Source information section start
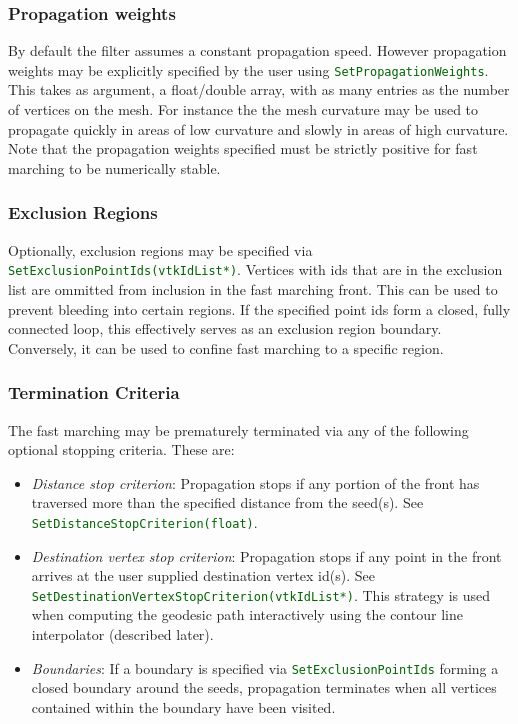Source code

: \documentclass{InsightArticle}
\def\code#1{\small\textcolor{darkgreen}{\texttt{#1}}}
\begin{document}
\subsubsection{Propagation weights}
By default the filter assumes a constant propagation speed. However propagation weights may be explicitly specified by the user using \code{SetPropagationWeights}. This takes as argument, a float/double array, with as many entries as the number of vertices on the mesh. For instance the the mesh curvature may be used to propagate quickly in areas of low curvature and slowly in areas of high curvature. Note that the propagation weights specified must be strictly positive for fast marching to be numerically stable.

\subsubsection{Exclusion Regions}
Optionally, exclusion regions may be specified via \code{SetExclusionPointIds(vtkIdList*)}. Vertices with ids that are in the exclusion list are ommitted from inclusion in the fast marching front. This can be used to prevent bleeding into certain regions. If the specified point ids form a closed, fully connected loop, this effectively serves as an exclusion region boundary. Conversely, it can be used to confine fast marching to a specific region.

\subsubsection{Termination Criteria}
The fast marching may be prematurely terminated via any of the following optional
stopping criteria. These are:

\begin{itemize}
\item \textit{Distance stop criterion}: Propagation stops if any portion of the
front has traversed more than the specified distance from the seed(s).
See \code{SetDistanceStopCriterion(float)}. 
\item \textit{Destination vertex stop criterion}: Propagation stops if any
point in the front arrives at the user supplied destination vertex id(s).
See \code{SetDestinationVertexStopCriterion(vtkIdList*)}. This strategy is used when computing the geodesic
path interactively using the contour line interpolator (described later).
\item \textit{Boundaries}: If a boundary is specified via \code{SetExclusionPointIds} forming a closed boundary around the seeds, propagation terminates when all vertices contained within the boundary have been visited.
\end{itemize}
\end{document}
Source information section end
Description of the task →
Your answer should be the lines above, from the line containing "Optionally, exclusion regions" up to and including the line containing "portion of the", reproduced exactly and with nothing else.

Output of the task →
Optionally, exclusion regions may be specified via \code{SetExclusionPointIds(vtkIdList*)}. Vertices with ids that are in the exclusion list are ommitted from inclusion in the fast marching front. This can be used to prevent bleeding into certain regions. If the specified point ids form a closed, fully connected loop, this effectively serves as an exclusion region boundary. Conversely, it can be used to confine fast marching to a specific region.

\subsubsection{Termination Criteria}
The fast marching may be prematurely terminated via any of the following optional
stopping criteria. These are:

\begin{itemize}
\item \textit{Distance stop criterion}: Propagation stops if any portion of the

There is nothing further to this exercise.